Observability and Telemetry

The telemetry folder contains configuration files for setting up a comprehensive observability stack across your multi-cloud DocumentDB deployment:

Components

  • Prometheus: Metrics collection and storage
  • Grafana: Visualization and dashboards
  • OpenTelemetry Collector: Unified telemetry collection (metrics, logs, traces)

Deploy Telemetry Stack

cd telemetry
./deploy-telemetry.sh

This script will:

  1. Deploy OpenTelemetry Collector on all clusters
  2. Install Prometheus on the azure-documentdb cluster
  3. Install Grafana on the azure-documentdb cluster
  4. Configure Prometheus to scrape DocumentDB metrics

Access Grafana Dashboard

# Port-forward to Grafana
kubectl --context hub port-forward -n monitoring svc/grafana 3000:80

# Open browser to http://localhost:3000
# Default credentials: admin/admin (change on first login)

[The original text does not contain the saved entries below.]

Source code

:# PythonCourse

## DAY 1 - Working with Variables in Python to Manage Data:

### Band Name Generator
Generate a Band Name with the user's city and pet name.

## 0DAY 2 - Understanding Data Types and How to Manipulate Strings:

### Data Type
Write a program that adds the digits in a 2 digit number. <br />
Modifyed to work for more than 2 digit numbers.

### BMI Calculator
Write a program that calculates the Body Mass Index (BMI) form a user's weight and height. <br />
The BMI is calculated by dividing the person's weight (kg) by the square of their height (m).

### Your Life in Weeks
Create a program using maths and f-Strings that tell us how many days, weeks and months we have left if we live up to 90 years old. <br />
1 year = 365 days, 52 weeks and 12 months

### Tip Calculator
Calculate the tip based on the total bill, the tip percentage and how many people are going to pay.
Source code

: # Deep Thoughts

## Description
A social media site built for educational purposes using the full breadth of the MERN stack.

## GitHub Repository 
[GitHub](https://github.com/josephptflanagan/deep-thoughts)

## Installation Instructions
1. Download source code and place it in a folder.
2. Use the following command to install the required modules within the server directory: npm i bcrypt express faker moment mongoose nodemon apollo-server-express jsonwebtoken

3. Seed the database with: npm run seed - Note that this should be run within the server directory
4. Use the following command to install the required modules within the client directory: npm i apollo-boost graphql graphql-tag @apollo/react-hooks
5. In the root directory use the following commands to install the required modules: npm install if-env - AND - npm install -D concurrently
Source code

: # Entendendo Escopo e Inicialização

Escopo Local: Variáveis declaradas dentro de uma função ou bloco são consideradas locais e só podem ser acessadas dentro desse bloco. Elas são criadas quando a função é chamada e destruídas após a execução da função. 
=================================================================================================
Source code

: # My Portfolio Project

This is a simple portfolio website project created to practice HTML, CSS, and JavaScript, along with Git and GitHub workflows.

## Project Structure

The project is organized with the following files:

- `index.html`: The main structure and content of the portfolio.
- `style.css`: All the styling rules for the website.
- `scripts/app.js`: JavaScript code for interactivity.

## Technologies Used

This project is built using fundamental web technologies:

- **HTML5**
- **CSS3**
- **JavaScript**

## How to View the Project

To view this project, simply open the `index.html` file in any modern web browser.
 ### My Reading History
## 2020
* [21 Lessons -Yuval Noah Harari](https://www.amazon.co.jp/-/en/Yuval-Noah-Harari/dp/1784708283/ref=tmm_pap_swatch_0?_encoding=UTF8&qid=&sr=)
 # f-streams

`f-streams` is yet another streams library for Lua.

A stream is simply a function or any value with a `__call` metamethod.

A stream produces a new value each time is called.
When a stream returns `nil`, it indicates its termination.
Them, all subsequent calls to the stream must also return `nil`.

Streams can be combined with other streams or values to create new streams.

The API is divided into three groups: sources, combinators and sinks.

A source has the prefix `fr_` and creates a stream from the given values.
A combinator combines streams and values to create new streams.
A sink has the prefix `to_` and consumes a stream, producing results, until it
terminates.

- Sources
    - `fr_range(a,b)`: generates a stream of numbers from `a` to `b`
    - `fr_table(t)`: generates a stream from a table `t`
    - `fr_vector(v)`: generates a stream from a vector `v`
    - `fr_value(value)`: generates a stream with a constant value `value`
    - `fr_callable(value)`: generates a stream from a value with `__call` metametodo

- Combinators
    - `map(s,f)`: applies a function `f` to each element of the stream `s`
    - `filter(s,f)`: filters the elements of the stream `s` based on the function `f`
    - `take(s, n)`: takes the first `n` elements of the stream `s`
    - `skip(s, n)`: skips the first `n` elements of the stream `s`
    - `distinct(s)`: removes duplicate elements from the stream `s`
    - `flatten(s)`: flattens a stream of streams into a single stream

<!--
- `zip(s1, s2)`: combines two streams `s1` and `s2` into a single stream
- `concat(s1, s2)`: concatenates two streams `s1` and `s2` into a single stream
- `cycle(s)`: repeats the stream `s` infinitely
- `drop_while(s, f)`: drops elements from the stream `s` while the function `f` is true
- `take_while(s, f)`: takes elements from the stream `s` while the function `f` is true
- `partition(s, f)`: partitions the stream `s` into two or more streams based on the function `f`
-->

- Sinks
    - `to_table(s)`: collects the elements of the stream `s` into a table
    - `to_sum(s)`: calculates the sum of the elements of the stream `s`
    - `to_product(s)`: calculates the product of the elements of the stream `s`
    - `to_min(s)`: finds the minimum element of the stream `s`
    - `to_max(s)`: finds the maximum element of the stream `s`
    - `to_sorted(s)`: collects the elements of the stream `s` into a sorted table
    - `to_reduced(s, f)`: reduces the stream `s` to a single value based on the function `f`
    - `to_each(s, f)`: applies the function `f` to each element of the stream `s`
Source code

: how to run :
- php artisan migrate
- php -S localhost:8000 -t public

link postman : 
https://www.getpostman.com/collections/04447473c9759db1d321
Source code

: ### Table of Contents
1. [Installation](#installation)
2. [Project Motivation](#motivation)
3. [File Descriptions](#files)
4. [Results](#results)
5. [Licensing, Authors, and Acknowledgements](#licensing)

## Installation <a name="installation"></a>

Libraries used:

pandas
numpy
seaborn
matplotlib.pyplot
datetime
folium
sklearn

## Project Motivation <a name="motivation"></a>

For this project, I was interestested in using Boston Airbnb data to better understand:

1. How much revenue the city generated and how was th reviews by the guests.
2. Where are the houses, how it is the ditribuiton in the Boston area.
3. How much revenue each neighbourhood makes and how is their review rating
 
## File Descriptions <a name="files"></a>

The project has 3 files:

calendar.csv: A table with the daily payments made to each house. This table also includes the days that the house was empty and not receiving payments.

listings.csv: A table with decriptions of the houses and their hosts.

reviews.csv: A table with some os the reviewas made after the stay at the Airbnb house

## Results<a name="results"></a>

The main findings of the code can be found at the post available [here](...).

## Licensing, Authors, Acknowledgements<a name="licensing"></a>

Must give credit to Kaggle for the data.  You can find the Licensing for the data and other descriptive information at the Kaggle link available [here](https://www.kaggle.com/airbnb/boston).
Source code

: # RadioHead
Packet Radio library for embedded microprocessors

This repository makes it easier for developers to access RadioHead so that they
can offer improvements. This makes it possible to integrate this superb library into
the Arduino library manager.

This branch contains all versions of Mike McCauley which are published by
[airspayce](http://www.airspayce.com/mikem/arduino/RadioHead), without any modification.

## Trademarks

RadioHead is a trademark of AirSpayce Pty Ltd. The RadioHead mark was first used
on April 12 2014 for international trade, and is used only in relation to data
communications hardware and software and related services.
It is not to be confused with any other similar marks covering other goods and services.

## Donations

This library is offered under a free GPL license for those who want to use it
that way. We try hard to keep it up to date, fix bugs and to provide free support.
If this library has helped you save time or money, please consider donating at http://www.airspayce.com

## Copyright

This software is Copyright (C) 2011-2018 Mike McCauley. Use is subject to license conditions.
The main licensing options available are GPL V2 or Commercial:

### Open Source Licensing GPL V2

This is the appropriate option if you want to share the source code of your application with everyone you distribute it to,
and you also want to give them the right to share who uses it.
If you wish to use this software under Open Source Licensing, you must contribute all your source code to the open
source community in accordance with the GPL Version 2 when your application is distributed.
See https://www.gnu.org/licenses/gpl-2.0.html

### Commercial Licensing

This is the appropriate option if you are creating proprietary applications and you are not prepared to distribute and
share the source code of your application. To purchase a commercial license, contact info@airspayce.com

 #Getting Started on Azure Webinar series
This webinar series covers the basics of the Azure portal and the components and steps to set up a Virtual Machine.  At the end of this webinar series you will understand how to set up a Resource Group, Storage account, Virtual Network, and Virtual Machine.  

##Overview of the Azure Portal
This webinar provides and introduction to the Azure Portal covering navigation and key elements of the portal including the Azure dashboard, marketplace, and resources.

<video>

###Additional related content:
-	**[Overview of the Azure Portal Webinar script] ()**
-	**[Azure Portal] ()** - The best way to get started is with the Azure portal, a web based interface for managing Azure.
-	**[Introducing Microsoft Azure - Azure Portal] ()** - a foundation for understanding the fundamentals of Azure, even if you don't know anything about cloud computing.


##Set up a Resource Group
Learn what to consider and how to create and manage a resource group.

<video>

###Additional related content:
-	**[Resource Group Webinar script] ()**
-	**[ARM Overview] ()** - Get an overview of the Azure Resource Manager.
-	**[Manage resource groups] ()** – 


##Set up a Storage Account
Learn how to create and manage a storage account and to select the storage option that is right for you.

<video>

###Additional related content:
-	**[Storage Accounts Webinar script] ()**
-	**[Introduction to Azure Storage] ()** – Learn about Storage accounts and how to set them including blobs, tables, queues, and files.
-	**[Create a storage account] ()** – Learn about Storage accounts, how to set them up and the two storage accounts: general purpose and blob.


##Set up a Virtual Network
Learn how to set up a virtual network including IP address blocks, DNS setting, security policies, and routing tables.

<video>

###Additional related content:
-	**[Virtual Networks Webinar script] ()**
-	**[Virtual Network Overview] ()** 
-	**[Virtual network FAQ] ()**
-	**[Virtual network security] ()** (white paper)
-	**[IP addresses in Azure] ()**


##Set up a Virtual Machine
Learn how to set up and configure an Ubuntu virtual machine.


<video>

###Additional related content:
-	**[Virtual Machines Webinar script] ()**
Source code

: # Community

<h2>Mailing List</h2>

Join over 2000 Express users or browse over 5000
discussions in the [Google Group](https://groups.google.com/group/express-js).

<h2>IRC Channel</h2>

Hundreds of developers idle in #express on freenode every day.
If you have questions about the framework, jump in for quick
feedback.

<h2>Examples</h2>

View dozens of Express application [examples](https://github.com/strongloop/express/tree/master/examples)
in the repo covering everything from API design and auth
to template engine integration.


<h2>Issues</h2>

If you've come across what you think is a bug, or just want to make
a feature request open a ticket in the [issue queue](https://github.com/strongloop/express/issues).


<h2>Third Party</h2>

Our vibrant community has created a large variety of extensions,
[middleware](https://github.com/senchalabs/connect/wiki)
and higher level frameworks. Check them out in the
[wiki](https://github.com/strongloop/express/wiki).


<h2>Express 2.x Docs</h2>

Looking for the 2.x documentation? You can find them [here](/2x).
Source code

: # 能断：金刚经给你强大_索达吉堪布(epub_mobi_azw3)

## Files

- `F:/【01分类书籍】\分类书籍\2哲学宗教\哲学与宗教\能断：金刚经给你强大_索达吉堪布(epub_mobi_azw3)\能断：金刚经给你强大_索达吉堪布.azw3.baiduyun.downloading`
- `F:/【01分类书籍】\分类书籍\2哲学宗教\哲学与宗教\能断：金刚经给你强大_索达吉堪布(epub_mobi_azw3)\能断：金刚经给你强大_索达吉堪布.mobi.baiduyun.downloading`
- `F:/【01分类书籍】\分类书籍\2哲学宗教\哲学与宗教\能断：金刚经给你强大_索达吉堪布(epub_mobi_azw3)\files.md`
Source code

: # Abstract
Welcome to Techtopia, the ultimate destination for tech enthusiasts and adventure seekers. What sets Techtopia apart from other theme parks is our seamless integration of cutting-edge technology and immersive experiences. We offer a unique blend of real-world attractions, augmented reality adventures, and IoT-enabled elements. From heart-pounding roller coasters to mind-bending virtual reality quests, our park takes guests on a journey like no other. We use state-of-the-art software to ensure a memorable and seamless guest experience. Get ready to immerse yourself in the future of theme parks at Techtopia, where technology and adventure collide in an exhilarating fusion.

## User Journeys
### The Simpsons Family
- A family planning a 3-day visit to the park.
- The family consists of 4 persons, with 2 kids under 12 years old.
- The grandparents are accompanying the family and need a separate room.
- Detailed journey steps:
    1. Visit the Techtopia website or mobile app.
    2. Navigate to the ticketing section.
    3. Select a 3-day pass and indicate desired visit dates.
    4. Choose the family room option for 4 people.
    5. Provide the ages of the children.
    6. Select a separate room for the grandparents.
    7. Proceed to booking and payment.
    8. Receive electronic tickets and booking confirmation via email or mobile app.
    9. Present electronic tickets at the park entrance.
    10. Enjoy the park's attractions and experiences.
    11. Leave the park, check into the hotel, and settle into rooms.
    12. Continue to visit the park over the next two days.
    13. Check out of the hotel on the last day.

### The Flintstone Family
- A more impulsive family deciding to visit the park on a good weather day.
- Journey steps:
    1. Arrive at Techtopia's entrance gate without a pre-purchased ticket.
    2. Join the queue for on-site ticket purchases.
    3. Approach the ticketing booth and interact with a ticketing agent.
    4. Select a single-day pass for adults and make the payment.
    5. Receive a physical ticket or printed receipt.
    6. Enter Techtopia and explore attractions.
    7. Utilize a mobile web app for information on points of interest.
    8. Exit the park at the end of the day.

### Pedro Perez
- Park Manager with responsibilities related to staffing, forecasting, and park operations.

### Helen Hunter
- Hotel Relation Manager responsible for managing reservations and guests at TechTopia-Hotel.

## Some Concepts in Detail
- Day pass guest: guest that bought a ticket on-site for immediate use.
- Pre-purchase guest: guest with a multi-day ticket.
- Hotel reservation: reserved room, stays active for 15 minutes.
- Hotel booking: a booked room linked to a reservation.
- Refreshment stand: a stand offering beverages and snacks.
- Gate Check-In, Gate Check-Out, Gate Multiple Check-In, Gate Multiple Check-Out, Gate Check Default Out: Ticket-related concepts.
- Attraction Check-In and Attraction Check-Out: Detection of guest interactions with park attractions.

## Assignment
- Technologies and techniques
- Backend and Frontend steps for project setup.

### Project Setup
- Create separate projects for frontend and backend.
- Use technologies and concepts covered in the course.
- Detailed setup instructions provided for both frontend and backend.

From there you can import dashboard.json

Configuration Files

  • deploy-telemetry.sh: Automated deployment script for the entire observability stack
  • prometheus-values.yaml: Prometheus Helm chart configuration
  • grafana-values.yaml: Grafana Helm chart configuration with dashboard provisioning
  • otel-collector.yaml: OpenTelemetry Collector configuration for metrics and logs
  • dashboard.json: Pre-built Grafana dashboard for DocumentDB monitoring

Custom Configuration

Edit the values files to customize:

  • Prometheus retention period and storage
  • Grafana plugins and data sources
  • OpenTelemetry Collector pipelines and exporters
  • Dashboard refresh intervals and panels

Failover Operations

Failover is performed using the DocumentDB kubectl plugin:

kubectl documentdb promote \
  --documentdb documentdb-preview \
  --namespace documentdb-preview-ns \
  --hub-context hub \
  --target-cluster <new-primary-cluster> \
  --cluster-context <new-primary-cluster>

Fleet Management

# Show AKS fleet details
az fleet show --name <fleet-name> --resource-group $RESOURCE_GROUP

# List fleet members (includes Azure members only, not cross-cloud)
az fleet member list --fleet-name <fleet-name> --resource-group $RESOURCE_GROUP

# Check multi-cloud fleet membership (GKE and EKS)
kubectl --context hub get membercluster

Multi-Cloud Mesh Management

Verify Istio Installation

# Check Istio components on each cluster
for cluster in azure-documentdb gcp-documentdb aws-documentdb; do
  echo "=== $cluster ==="
  kubectl --context $cluster get pods -n istio-system
  echo
done

# Verify east-west gateway services
for cluster in azure-documentdb gcp-documentdb aws-documentdb; do
  echo "=== $cluster ==="
  kubectl --context $cluster get svc -n istio-system istio-eastwestgateway
  echo
done

Verify Cross-Cloud Connectivity

# Check remote secrets (for service discovery)
kubectl --context azure-documentdb get secrets -n istio-system | grep "istio-remote-secret"
kubectl --context gcp-documentdb get secrets -n istio-system | grep "istio-remote-secret"
kubectl --context aws-documentdb get secrets -n istio-system | grep "istio-remote-secret"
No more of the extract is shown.